Begin with the line that has "- **只读性:** 查询处理器不允许修改工作流状态，也不会产生任何事件。". Give it and every line after it again, exactly, through the end of the entries below.
################
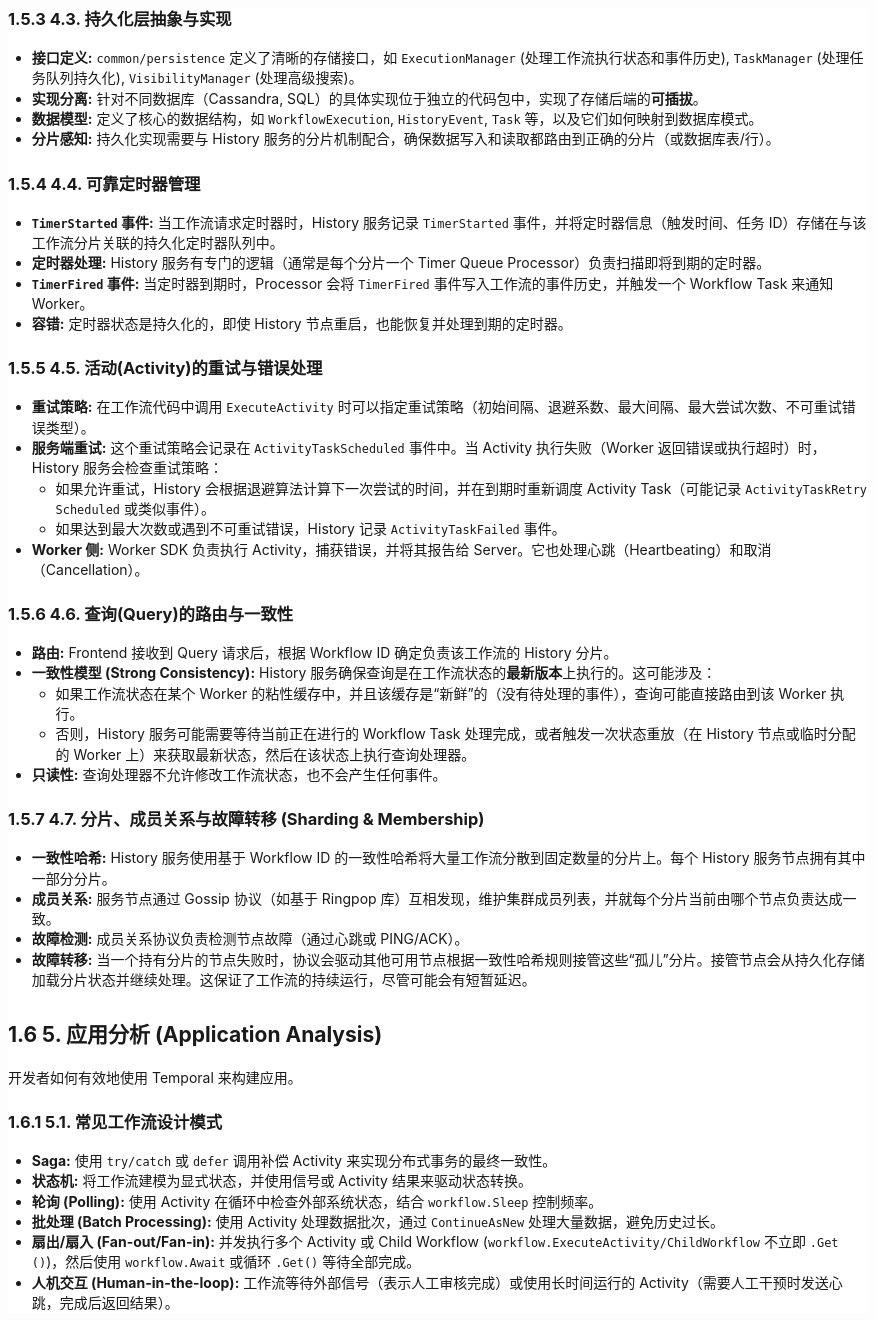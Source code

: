 ### 1.5.3 4.3. 持久化层抽象与实现

- **接口定义:** `common/persistence` 定义了清晰的存储接口，如 `ExecutionManager` (处理工作流执行状态和事件历史), `TaskManager` (处理任务队列持久化), `VisibilityManager` (处理高级搜索)。
- **实现分离:** 针对不同数据库（Cassandra, SQL）的具体实现位于独立的代码包中，实现了存储后端的**可插拔**。
- **数据模型:** 定义了核心的数据结构，如 `WorkflowExecution`, `HistoryEvent`, `Task` 等，以及它们如何映射到数据库模式。
- **分片感知:** 持久化实现需要与 History 服务的分片机制配合，确保数据写入和读取都路由到正确的分片（或数据库表/行）。

### 1.5.4 4.4. 可靠定时器管理

- **`TimerStarted` 事件:** 当工作流请求定时器时，History 服务记录 `TimerStarted` 事件，并将定时器信息（触发时间、任务 ID）存储在与该工作流分片关联的持久化定时器队列中。
- **定时器处理:** History 服务有专门的逻辑（通常是每个分片一个 Timer Queue Processor）负责扫描即将到期的定时器。
- **`TimerFired` 事件:** 当定时器到期时，Processor 会将 `TimerFired` 事件写入工作流的事件历史，并触发一个 Workflow Task 来通知 Worker。
- **容错:** 定时器状态是持久化的，即使 History 节点重启，也能恢复并处理到期的定时器。

### 1.5.5 4.5. 活动(Activity)的重试与错误处理

- **重试策略:** 在工作流代码中调用 `ExecuteActivity` 时可以指定重试策略（初始间隔、退避系数、最大间隔、最大尝试次数、不可重试错误类型）。
- **服务端重试:** 这个重试策略会记录在 `ActivityTaskScheduled` 事件中。当 Activity 执行失败（Worker 返回错误或执行超时）时，History 服务会检查重试策略：
  - 如果允许重试，History 会根据退避算法计算下一次尝试的时间，并在到期时重新调度 Activity Task（可能记录 `ActivityTaskRetryScheduled` 或类似事件）。
  - 如果达到最大次数或遇到不可重试错误，History 记录 `ActivityTaskFailed` 事件。
- **Worker 侧:** Worker SDK 负责执行 Activity，捕获错误，并将其报告给 Server。它也处理心跳（Heartbeating）和取消（Cancellation）。

### 1.5.6 4.6. 查询(Query)的路由与一致性

- **路由:** Frontend 接收到 Query 请求后，根据 Workflow ID 确定负责该工作流的 History 分片。
- **一致性模型 (Strong Consistency):** History 服务确保查询是在工作流状态的**最新版本**上执行的。这可能涉及：
  - 如果工作流状态在某个 Worker 的粘性缓存中，并且该缓存是“新鲜”的（没有待处理的事件），查询可能直接路由到该 Worker 执行。
  - 否则，History 服务可能需要等待当前正在进行的 Workflow Task 处理完成，或者触发一次状态重放（在 History 节点或临时分配的 Worker 上）来获取最新状态，然后在该状态上执行查询处理器。
- **只读性:** 查询处理器不允许修改工作流状态，也不会产生任何事件。

### 1.5.7 4.7. 分片、成员关系与故障转移 (Sharding & Membership)

- **一致性哈希:** History 服务使用基于 Workflow ID 的一致性哈希将大量工作流分散到固定数量的分片上。每个 History 服务节点拥有其中一部分分片。
- **成员关系:** 服务节点通过 Gossip 协议（如基于 Ringpop 库）互相发现，维护集群成员列表，并就每个分片当前由哪个节点负责达成一致。
- **故障检测:** 成员关系协议负责检测节点故障（通过心跳或 PING/ACK）。
- **故障转移:** 当一个持有分片的节点失败时，协议会驱动其他可用节点根据一致性哈希规则接管这些“孤儿”分片。接管节点会从持久化存储加载分片状态并继续处理。这保证了工作流的持续运行，尽管可能会有短暂延迟。

## 1.6 5. 应用分析 (Application Analysis)

开发者如何有效地使用 Temporal 来构建应用。

### 1.6.1 5.1. 常见工作流设计模式

- **Saga:** 使用 `try/catch` 或 `defer` 调用补偿 Activity 来实现分布式事务的最终一致性。
- **状态机:** 将工作流建模为显式状态，并使用信号或 Activity 结果来驱动状态转换。
- **轮询 (Polling):** 使用 Activity 在循环中检查外部系统状态，结合 `workflow.Sleep` 控制频率。
- **批处理 (Batch Processing):** 使用 Activity 处理数据批次，通过 `ContinueAsNew` 处理大量数据，避免历史过长。
- **扇出/扇入 (Fan-out/Fan-in):** 并发执行多个 Activity 或 Child Workflow (`workflow.ExecuteActivity/ChildWorkflow` 不立即 `.Get()`)，然后使用 `workflow.Await` 或循环 `.Get()` 等待全部完成。
- **人机交互 (Human-in-the-loop):** 工作流等待外部信号（表示人工审核完成）或使用长时间运行的 Activity（需要人工干预时发送心跳，完成后返回结果）。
################
#### [Solved problem]
- **只读性:** 查询处理器不允许修改工作流状态，也不会产生任何事件。

### 1.5.7 4.7. 分片、成员关系与故障转移 (Sharding & Membership)

- **一致性哈希:** History 服务使用基于 Workflow ID 的一致性哈希将大量工作流分散到固定数量的分片上。每个 History 服务节点拥有其中一部分分片。
- **成员关系:** 服务节点通过 Gossip 协议（如基于 Ringpop 库）互相发现，维护集群成员列表，并就每个分片当前由哪个节点负责达成一致。
- **故障检测:** 成员关系协议负责检测节点故障（通过心跳或 PING/ACK）。
- **故障转移:** 当一个持有分片的节点失败时，协议会驱动其他可用节点根据一致性哈希规则接管这些“孤儿”分片。接管节点会从持久化存储加载分片状态并继续处理。这保证了工作流的持续运行，尽管可能会有短暂延迟。

## 1.6 5. 应用分析 (Application Analysis)

开发者如何有效地使用 Temporal 来构建应用。

### 1.6.1 5.1. 常见工作流设计模式

- **Saga:** 使用 `try/catch` 或 `defer` 调用补偿 Activity 来实现分布式事务的最终一致性。
- **状态机:** 将工作流建模为显式状态，并使用信号或 Activity 结果来驱动状态转换。
- **轮询 (Polling):** 使用 Activity 在循环中检查外部系统状态，结合 `workflow.Sleep` 控制频率。
- **批处理 (Batch Processing):** 使用 Activity 处理数据批次，通过 `ContinueAsNew` 处理大量数据，避免历史过长。
- **扇出/扇入 (Fan-out/Fan-in):** 并发执行多个 Activity 或 Child Workflow (`workflow.ExecuteActivity/ChildWorkflow` 不立即 `.Get()`)，然后使用 `workflow.Await` 或循环 `.Get()` 等待全部完成。
- **人机交互 (Human-in-the-loop):** 工作流等待外部信号（表示人工审核完成）或使用长时间运行的 Activity（需要人工干预时发送心跳，完成后返回结果）。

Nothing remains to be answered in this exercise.